§ Provided records
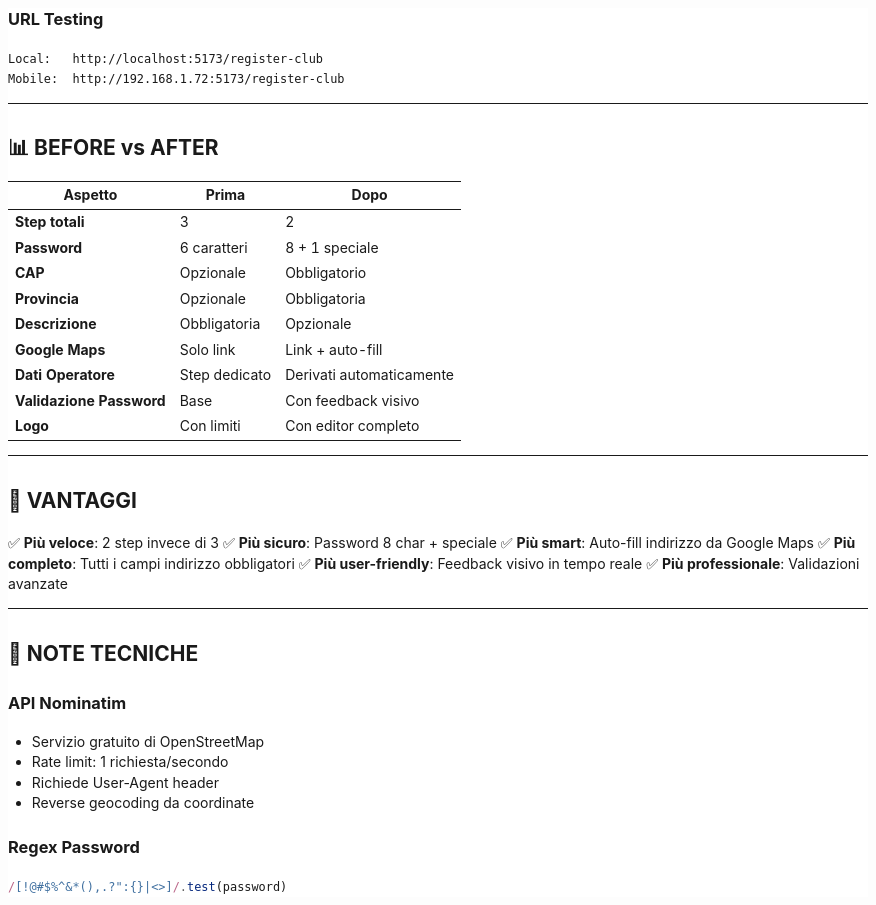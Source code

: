 ### **URL Testing**
```
Local:   http://localhost:5173/register-club
Mobile:  http://192.168.1.72:5173/register-club
```

---

## 📊 BEFORE vs AFTER

| Aspetto | Prima | Dopo |
|---------|-------|------|
| **Step totali** | 3 | 2 |
| **Password** | 6 caratteri | 8 + 1 speciale |
| **CAP** | Opzionale | Obbligatorio |
| **Provincia** | Opzionale | Obbligatoria |
| **Descrizione** | Obbligatoria | Opzionale |
| **Google Maps** | Solo link | Link + auto-fill |
| **Dati Operatore** | Step dedicato | Derivati automaticamente |
| **Validazione Password** | Base | Con feedback visivo |
| **Logo** | Con limiti | Con editor completo |

---

## 🎯 VANTAGGI

✅ **Più veloce**: 2 step invece di 3
✅ **Più sicuro**: Password 8 char + speciale
✅ **Più smart**: Auto-fill indirizzo da Google Maps
✅ **Più completo**: Tutti i campi indirizzo obbligatori
✅ **Più user-friendly**: Feedback visivo in tempo reale
✅ **Più professionale**: Validazioni avanzate

---

## 📝 NOTE TECNICHE

### **API Nominatim**
- Servizio gratuito di OpenStreetMap
- Rate limit: 1 richiesta/secondo
- Richiede User-Agent header
- Reverse geocoding da coordinate

### **Regex Password**
```javascript
/[!@#$%^&*(),.?":{}|<>]/.test(password)
```
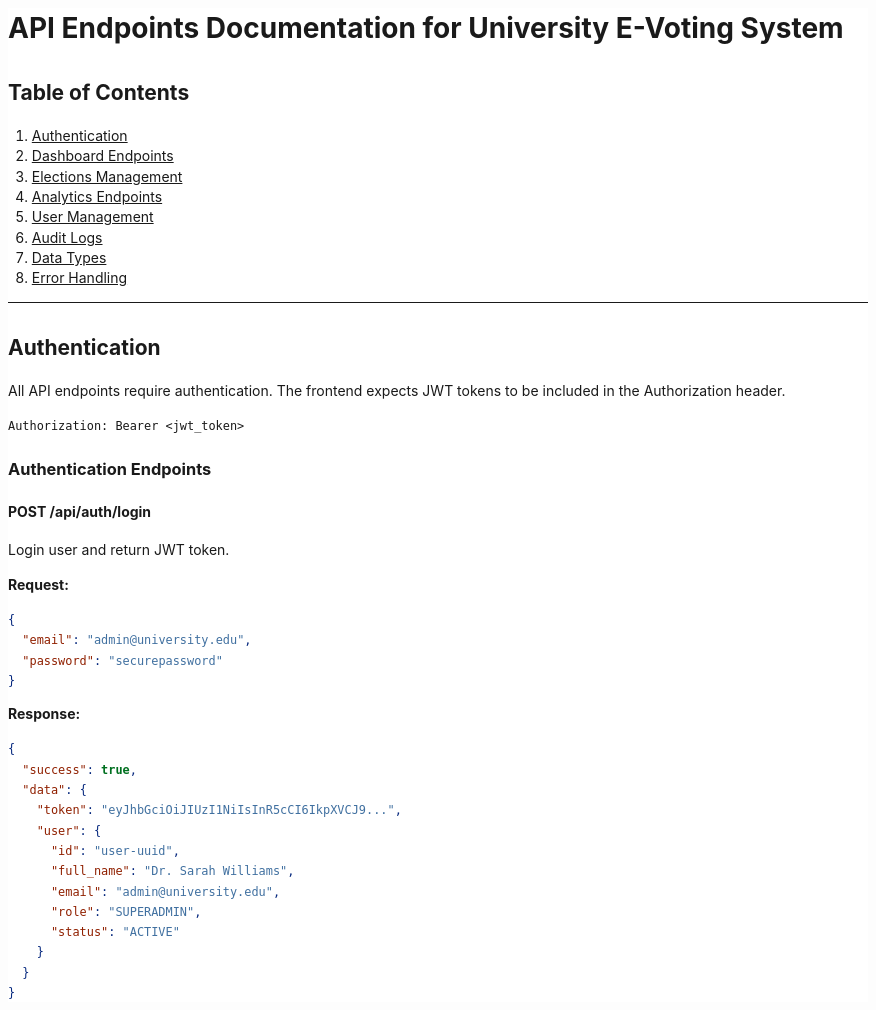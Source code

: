 # API Endpoints Documentation for University E-Voting System

## Table of Contents

1. [Authentication](#authentication)
2. [Dashboard Endpoints](#dashboard-endpoints)
3. [Elections Management](#elections-management)
4. [Analytics Endpoints](#analytics-endpoints)
5. [User Management](#user-management)
6. [Audit Logs](#audit-logs)
7. [Data Types](#data-types)
8. [Error Handling](#error-handling)

---

## Authentication

All API endpoints require authentication. The frontend expects JWT tokens to be included in the Authorization header.

```
Authorization: Bearer <jwt_token>
```

### Authentication Endpoints

#### POST /api/auth/login

Login user and return JWT token.

**Request:**

```json
{
  "email": "admin@university.edu",
  "password": "securepassword"
}
```

**Response:**

```json
{
  "success": true,
  "data": {
    "token": "eyJhbGciOiJIUzI1NiIsInR5cCI6IkpXVCJ9...",
    "user": {
      "id": "user-uuid",
      "full_name": "Dr. Sarah Williams",
      "email": "admin@university.edu",
      "role": "SUPERADMIN",
      "status": "ACTIVE"
    }
  }
}
```
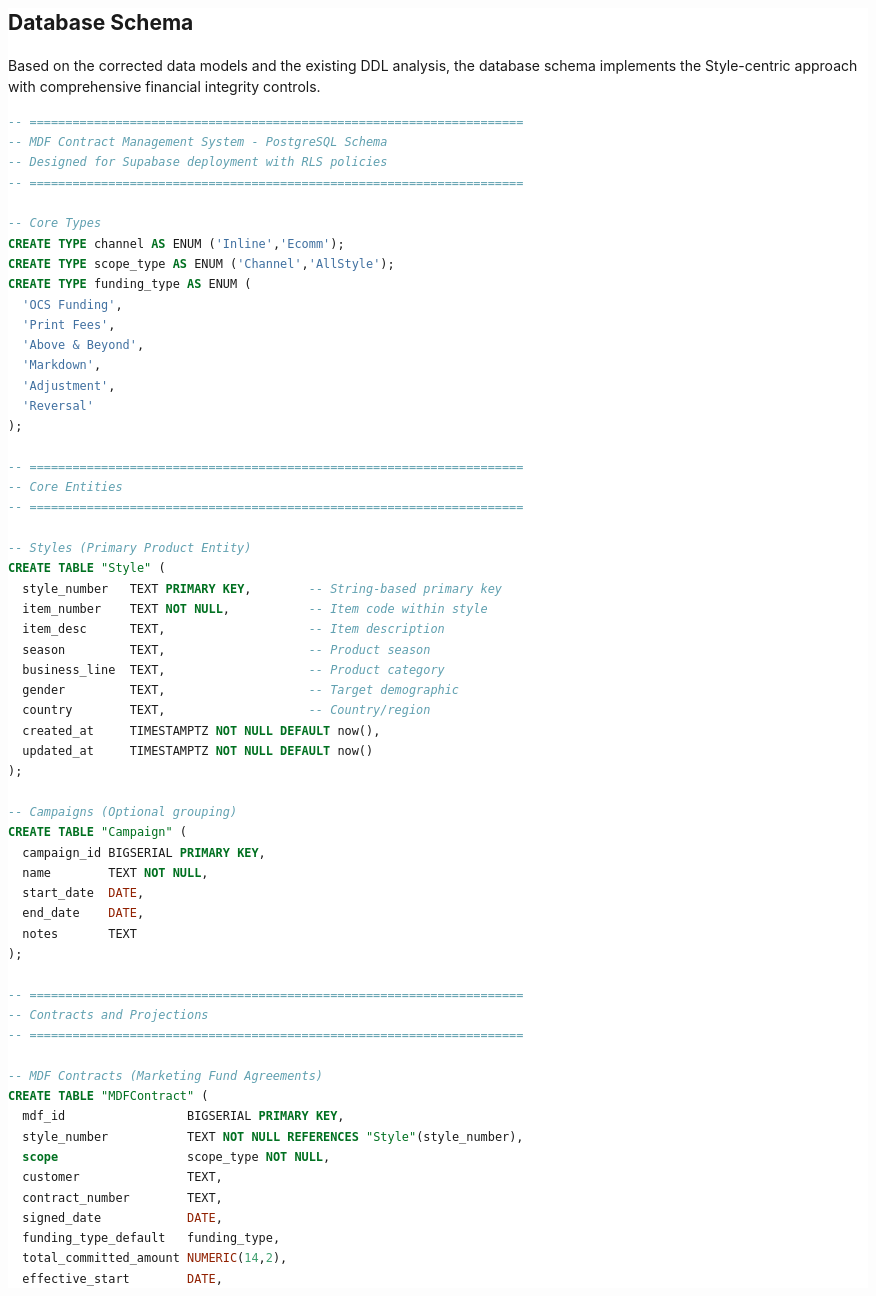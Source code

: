 ## Database Schema

Based on the corrected data models and the existing DDL analysis, the database schema implements the Style-centric approach with comprehensive financial integrity controls.

```sql
-- =====================================================================
-- MDF Contract Management System - PostgreSQL Schema
-- Designed for Supabase deployment with RLS policies
-- =====================================================================

-- Core Types
CREATE TYPE channel AS ENUM ('Inline','Ecomm');
CREATE TYPE scope_type AS ENUM ('Channel','AllStyle');
CREATE TYPE funding_type AS ENUM (
  'OCS Funding',
  'Print Fees', 
  'Above & Beyond',
  'Markdown',
  'Adjustment',
  'Reversal'
);

-- =====================================================================
-- Core Entities
-- =====================================================================

-- Styles (Primary Product Entity)
CREATE TABLE "Style" (
  style_number   TEXT PRIMARY KEY,        -- String-based primary key
  item_number    TEXT NOT NULL,           -- Item code within style
  item_desc      TEXT,                    -- Item description
  season         TEXT,                    -- Product season
  business_line  TEXT,                    -- Product category
  gender         TEXT,                    -- Target demographic
  country        TEXT,                    -- Country/region
  created_at     TIMESTAMPTZ NOT NULL DEFAULT now(),
  updated_at     TIMESTAMPTZ NOT NULL DEFAULT now()
);

-- Campaigns (Optional grouping)
CREATE TABLE "Campaign" (
  campaign_id BIGSERIAL PRIMARY KEY,
  name        TEXT NOT NULL,
  start_date  DATE,
  end_date    DATE,
  notes       TEXT
);

-- =====================================================================
-- Contracts and Projections  
-- =====================================================================

-- MDF Contracts (Marketing Fund Agreements)
CREATE TABLE "MDFContract" (
  mdf_id                 BIGSERIAL PRIMARY KEY,
  style_number           TEXT NOT NULL REFERENCES "Style"(style_number),
  scope                  scope_type NOT NULL,
  customer               TEXT,
  contract_number        TEXT,
  signed_date            DATE,
  funding_type_default   funding_type,
  total_committed_amount NUMERIC(14,2),
  effective_start        DATE,
```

§ The problem
Send back the listing exactly as it stands. Do not include the pictures.

§ Your solution
Source code

: ### **URL Testing**
```
Local:   http://localhost:5173/register-club
Mobile:  http://192.168.1.72:5173/register-club
```

---

## 📊 BEFORE vs AFTER

| Aspetto | Prima | Dopo |
|---------|-------|------|
| **Step totali** | 3 | 2 |
| **Password** | 6 caratteri | 8 + 1 speciale |
| **CAP** | Opzionale | Obbligatorio |
| **Provincia** | Opzionale | Obbligatoria |
| **Descrizione** | Obbligatoria | Opzionale |
| **Google Maps** | Solo link | Link + auto-fill |
| **Dati Operatore** | Step dedicato | Derivati automaticamente |
| **Validazione Password** | Base | Con feedback visivo |
| **Logo** | Con limiti | Con editor completo |

---

## 🎯 VANTAGGI

✅ **Più veloce**: 2 step invece di 3
✅ **Più sicuro**: Password 8 char + speciale
✅ **Più smart**: Auto-fill indirizzo da Google Maps
✅ **Più completo**: Tutti i campi indirizzo obbligatori
✅ **Più user-friendly**: Feedback visivo in tempo reale
✅ **Più professionale**: Validazioni avanzate

---

## 📝 NOTE TECNICHE

### **API Nominatim**
- Servizio gratuito di OpenStreetMap
- Rate limit: 1 richiesta/secondo
- Richiede User-Agent header
- Reverse geocoding da coordinate

### **Regex Password**
```javascript
/[!@#$%^&*(),.?":{}|<>]/.test(password)
```
Source code

: # API Endpoints Documentation for University E-Voting System

## Table of Contents

1. [Authentication](#authentication)
2. [Dashboard Endpoints](#dashboard-endpoints)
3. [Elections Management](#elections-management)
4. [Analytics Endpoints](#analytics-endpoints)
5. [User Management](#user-management)
6. [Audit Logs](#audit-logs)
7. [Data Types](#data-types)
8. [Error Handling](#error-handling)

---

## Authentication

All API endpoints require authentication. The frontend expects JWT tokens to be included in the Authorization header.

```
Authorization: Bearer <jwt_token>
```

### Authentication Endpoints

#### POST /api/auth/login

Login user and return JWT token.

**Request:**

```json
{
  "email": "admin@university.edu",
  "password": "securepassword"
}
```

**Response:**

```json
{
  "success": true,
  "data": {
    "token": "eyJhbGciOiJIUzI1NiIsInR5cCI6IkpXVCJ9...",
    "user": {
      "id": "user-uuid",
      "full_name": "Dr. Sarah Williams",
      "email": "admin@university.edu",
      "role": "SUPERADMIN",
      "status": "ACTIVE"
    }
  }
}
```
Source code

: ## Database Schema

Based on the corrected data models and the existing DDL analysis, the database schema implements the Style-centric approach with comprehensive financial integrity controls.

```sql
-- =====================================================================
-- MDF Contract Management System - PostgreSQL Schema
-- Designed for Supabase deployment with RLS policies
-- =====================================================================

-- Core Types
CREATE TYPE channel AS ENUM ('Inline','Ecomm');
CREATE TYPE scope_type AS ENUM ('Channel','AllStyle');
CREATE TYPE funding_type AS ENUM (
  'OCS Funding',
  'Print Fees', 
  'Above & Beyond',
  'Markdown',
  'Adjustment',
  'Reversal'
);

-- =====================================================================
-- Core Entities
-- =====================================================================

-- Styles (Primary Product Entity)
CREATE TABLE "Style" (
  style_number   TEXT PRIMARY KEY,        -- String-based primary key
  item_number    TEXT NOT NULL,           -- Item code within style
  item_desc      TEXT,                    -- Item description
  season         TEXT,                    -- Product season
  business_line  TEXT,                    -- Product category
  gender         TEXT,                    -- Target demographic
  country        TEXT,                    -- Country/region
  created_at     TIMESTAMPTZ NOT NULL DEFAULT now(),
  updated_at     TIMESTAMPTZ NOT NULL DEFAULT now()
);

-- Campaigns (Optional grouping)
CREATE TABLE "Campaign" (
  campaign_id BIGSERIAL PRIMARY KEY,
  name        TEXT NOT NULL,
  start_date  DATE,
  end_date    DATE,
  notes       TEXT
);

-- =====================================================================
-- Contracts and Projections  
-- =====================================================================

-- MDF Contracts (Marketing Fund Agreements)
CREATE TABLE "MDFContract" (
  mdf_id                 BIGSERIAL PRIMARY KEY,
  style_number           TEXT NOT NULL REFERENCES "Style"(style_number),
  scope                  scope_type NOT NULL,
  customer               TEXT,
  contract_number        TEXT,
  signed_date            DATE,
  funding_type_default   funding_type,
  total_committed_amount NUMERIC(14,2),
  effective_start        DATE,
```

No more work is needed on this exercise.